Israël ne retire pas ses troupes du Liban
Alors que l'accord entre les États-Unis et l'Iran semble amorcer une nouvelle phase diplomatique, le ministre israélien de la Défense a exclu tout calendrier de retrait des forces israéliennes déployées au Liban. Interrogé sur l'éventualité d'un départ, il a indiqué qu'« aucune date de retrait n'est fixée », précisant que les troupes resteraient « aussi longtemps que nécessaire pour garantir la sécurité ».
Cette déclaration intervient alors que plusieurs propositions internationales – notamment des mécanismes de surveillance renforcés par la Force intérimaire des Nations unies au Liban (FINUL) – sont à l'étude, mais sans qu'Israël s'en soit saisi formellement. Le ministre a reconnu que ces propositions sont « à l'examen », mais a insisté sur le maintien de la « flexibilité opérationnelle ».
Trump critique le comportement israélien
Sur le plan diplomatique, le président américain Donald Trump a jugé qu'Israël « pourrait mieux se comporter au Liban » et « faire un meilleur travail ». Ces déclarations, rapportées par des médias internationaux, marquent une divergence publique rare avec un allié proche. Elles surviennent alors que Washington et Téhéran ont conclu un accord que M. Trump avait promis comme un tournant vers la paix régionale.

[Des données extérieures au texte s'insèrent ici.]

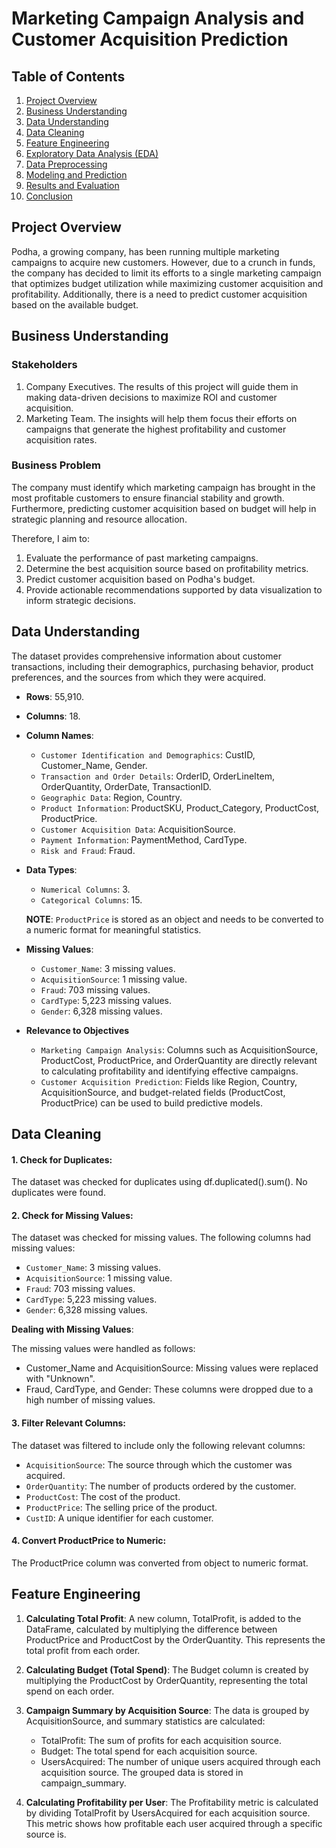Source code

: # Marketing Campaign Analysis and Customer Acquisition Prediction

## Table of Contents
1. [Project Overview](#project-overview)
2. [Business Understanding](#business-understanding)
3. [Data Understanding](#data-understanding)
4. [Data Cleaning](#data-cleaning)
5. [Feature Engineering](#feature-engineering)
6. [Exploratory Data Analysis (EDA)](#exploratory-data-analysis-eda)
7. [Data Preprocessing](data-preprocessing)
8. [Modeling and Prediction](#modeling-and-prediction)
9. [Results and Evaluation](#results-and-evaluation)
10. [Conclusion](#conclusion)

## Project Overview
Podha, a growing company, has been running multiple marketing campaigns to acquire new customers. However, due to a crunch in funds, the company has decided to limit its efforts to a single marketing campaign that optimizes budget utilization while maximizing customer acquisition and profitability. Additionally, there is a need to predict customer acquisition based on the available budget.

## Business Understanding
### Stakeholders
1. Company Executives. The results of this project will guide them in making data-driven decisions to maximize ROI and customer acquisition.
2. Marketing Team. The insights will help them focus their efforts on campaigns that generate the highest profitability and customer acquisition rates.

### Business Problem
The company must identify which marketing campaign has brought in the most profitable customers to ensure financial stability and growth. Furthermore, predicting customer acquisition based on budget will help in strategic planning and resource allocation.

Therefore, I aim to:
1. Evaluate the performance of past marketing campaigns.
2. Determine the best acquisition source based on profitability metrics.
3. Predict customer acquisition based on Podha's budget.
4. Provide actionable recommendations supported by data visualization to inform strategic decisions.

## Data Understanding
The dataset provides comprehensive information about customer transactions, including their demographics, purchasing behavior, product preferences, and the sources from which they were acquired.
- **Rows**: 55,910.
- **Columns**: 18.
- **Column Names**: 
     - `Customer Identification and Demographics`: CustID, Customer_Name, Gender.
     - `Transaction and Order Details`: OrderID, OrderLineItem, OrderQuantity, OrderDate, TransactionID.
     - `Geographic Data`: Region, Country.
     - `Product Information`: ProductSKU, Product_Category, ProductCost, ProductPrice.
     - `Customer Acquisition Data`: AcquisitionSource.
     - `Payment Information`: PaymentMethod, CardType.
     - `Risk and Fraud`: Fraud.
- **Data Types**:
     - `Numerical Columns`: 3.
     - `Categorical Columns`: 15.

     **NOTE**: `ProductPrice` is stored as an object and needs to be converted to a numeric format for meaningful statistics.
- **Missing Values**:
     - `Customer_Name`: 3 missing values.
     - `AcquisitionSource`: 1 missing value.
     - `Fraud`: 703 missing values.
     - `CardType`: 5,223 missing values.
     - `Gender`: 6,328 missing values.
- **Relevance to Objectives**
     - `Marketing Campaign Analysis`: Columns such as AcquisitionSource, ProductCost, ProductPrice, and OrderQuantity are directly relevant to calculating profitability and identifying effective campaigns.
     - `Customer Acquisition Prediction`: Fields like Region, Country, AcquisitionSource, and budget-related fields (ProductCost, ProductPrice) can be used to build predictive models.

## Data Cleaning
#### 1. Check for Duplicates:
The dataset was checked for duplicates using df.duplicated().sum(). No duplicates were found.
#### 2. Check for Missing Values:
The dataset was checked for missing values. The following columns had missing values:
- `Customer_Name`: 3 missing values.
- `AcquisitionSource`: 1 missing value.
- `Fraud`: 703 missing values.
- `CardType`: 5,223 missing values.
- `Gender`: 6,328 missing values.

**Dealing with Missing Values**:

The missing values were handled as follows:
- Customer_Name and AcquisitionSource: Missing values were replaced with "Unknown".
- Fraud, CardType, and Gender: These columns were dropped due to a high number of missing values.
#### 3. Filter Relevant Columns:
The dataset was filtered to include only the following relevant columns:
- `AcquisitionSource`: The source through which the customer was acquired.
- `OrderQuantity`: The number of products ordered by the customer.
- `ProductCost`: The cost of the product.
- `ProductPrice`: The selling price of the product.
- `CustID`: A unique identifier for each customer.
#### 4. Convert ProductPrice to Numeric:
The ProductPrice column was converted from object to numeric format.

## Feature Engineering
1. **Calculating Total Profit**:
A new column, TotalProfit, is added to the DataFrame, calculated by multiplying the difference between ProductPrice and ProductCost by the OrderQuantity. This represents the total profit from each order.
2. **Calculating Budget (Total Spend)**:
The Budget column is created by multiplying the ProductCost by OrderQuantity, representing the total spend on each order.
3. **Campaign Summary by Acquisition Source**:
The data is grouped by AcquisitionSource, and summary statistics are calculated:

   - TotalProfit: The sum of profits for each acquisition source.
   - Budget: The total spend for each acquisition source.
   - UsersAcquired: The number of unique users acquired through each acquisition source. The grouped data is stored in campaign_summary.

4. **Calculating Profitability per User**:
The Profitability metric is calculated by dividing TotalProfit by UsersAcquired for each acquisition source. This metric shows how profitable each user acquired through a specific source is.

Des frappes continuent malgré les promesses
Sur le terrain, les hostilités se poursuivent. Des frappes israéliennes ont visé plusieurs localités du sud du Liban et la banlieue sud de Beyrouth ces dernières quarante-huit heures, officiellement présentées comme des « opérations ciblées » contre des infrastructures du Hezbollah. De son côté, le Hezbollah a revendiqué des tirs de roquettes vers le nord d'Israël, sans faire état de victimes.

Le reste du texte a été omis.